We loved this casserole. Increased the onions to 1 c and sauteed them w/ sliced mushrooms. Found it a bit salty, so would omit the salt next time. If you slice the potatoes really thin, you don't need to bother w/ parboiling. Sprinkled 1 c of the cheese on first layer, as suggested, and baked for 65 min. It was not greasy at all. Will definitely make again.

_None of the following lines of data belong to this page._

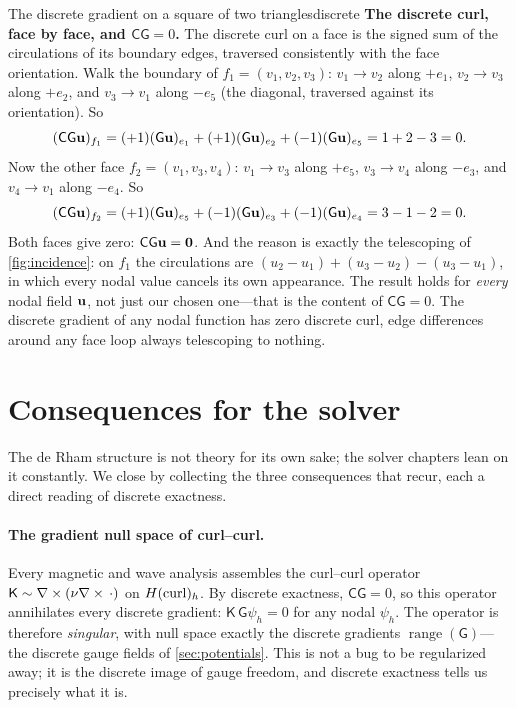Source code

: \begin{workedexample}{The discrete gradient on a square of two triangles}{discrete}
\textbf{The discrete curl, face by face, and $\mathsf{C}\mathsf{G}=0$.} The discrete
curl on a face is the signed sum of the circulations of its boundary edges, traversed
consistently with the face orientation. Walk the boundary of $f_1=(v_1,v_2,v_3)$:
$v_1\!\to\!v_2$ along $+e_1$, $v_2\!\to\!v_3$ along $+e_2$, and $v_3\!\to\!v_1$ along
$-e_5$ (the diagonal, traversed against its orientation). So
\[
  (\mathsf{C}\mathsf{G}\vu)_{f_1}
  = (+1)(\mathsf{G}\vu)_{e_1} + (+1)(\mathsf{G}\vu)_{e_2} + (-1)(\mathsf{G}\vu)_{e_5}
  = 1 + 2 - 3 = 0.
\]
Now the other face $f_2=(v_1,v_3,v_4)$: $v_1\!\to\!v_3$ along $+e_5$, $v_3\!\to\!v_4$
along $-e_3$, and $v_4\!\to\!v_1$ along $-e_4$. So
\[
  (\mathsf{C}\mathsf{G}\vu)_{f_2}
  = (+1)(\mathsf{G}\vu)_{e_5} + (-1)(\mathsf{G}\vu)_{e_3} + (-1)(\mathsf{G}\vu)_{e_4}
  = 3 - 1 - 2 = 0.
\]
Both faces give zero: $\mathsf{C}\mathsf{G}\vu=\mathbf 0$. And the reason is exactly
the telescoping of \cref{fig:incidence}: on $f_1$ the circulations are
$(u_2-u_1)+(u_3-u_2)-(u_3-u_1)$, in which every nodal value cancels its own appearance.
The result holds for \emph{every} nodal field $\vu$, not just our chosen one---that
is the content of $\mathsf{C}\mathsf{G}=0$. The discrete gradient of any nodal function
has zero discrete curl, edge differences around any face loop always telescoping to
nothing.
\end{workedexample}

\section{Consequences for the solver}
\label{sec:divfree}

The de Rham structure is not theory for its own sake; the solver chapters lean on it
constantly. We close by collecting the three consequences that recur, each a direct
reading of discrete exactness.

\paragraph{The gradient null space of curl--curl.} Every magnetic and wave analysis
assembles the curl--curl operator $\mathsf{K}\sim\Curl(\nu\Curl\,\cdot)$ on $\Hcurl_h$.
By discrete exactness, $\mathsf{C}\mathsf{G}=0$, so this operator annihilates every
discrete gradient: $\mathsf{K}\,\mathsf{G}\psi_h=0$ for any nodal $\psi_h$. The
operator is therefore \emph{singular}, with null space exactly the discrete gradients
$\operatorname{range}(\mathsf{G})$---the discrete gauge fields of \cref{sec:potentials}.
This is not a bug to be regularized away; it is the discrete image of gauge freedom,
and discrete exactness tells us precisely what it is.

This is comfort food at it's best! I did modify the recipe a bit, and added a 1/2 teaspoon each of garlic powder and onion powder to the skillet when browning the sausage. I also used 2 cans of the mushroom soup, 1 cup of milk, and 4 cups of sliced potatoes. I did not add any chopped onion, nor did I add any salt to the soup mixture; especially since I already added onion powder to the sausage when browning it, also because the sausage I used already had onion and salt in it. I layered the indredients into an ungreased 8x12-inch Anchor Hocking Glass Baking Dish, starting first layer with half the sausage, poured a fourth of the soup mixture over the sausage, then added half of the sliced potatoes, (and seasoned the potatoes with a bit of black pepper), poured a fourth of the soup mixture over the potates, added the rest of the browned sausage, then sparingly added a small amount of the soup mixture over the sausage, then added the remaining sliced potatoes (and seasoned the potatoes with a bit of black pepper), then poured the remaining soup mixture over all. I baked the casserole for 1 hour and 30 minutes (to which the potatoes were done baking). I then topped the casserole with just 1 cup of the shredded cheddar cheese. The 1 cup of shredded cheese was more than enough cheese for this casserole. Also, with the extra added cup of sliced potatoes, I would say this makes exactly 6 servings. Since I added another can of soup, plus a bit more milk, this casserole was nice and creamy, and it was still creamy when leftovers were reheated in the microwave. This is one casserole I think I could eat at least once a week, as that's how good it is! I really think this recipe deserves more than 5 stars.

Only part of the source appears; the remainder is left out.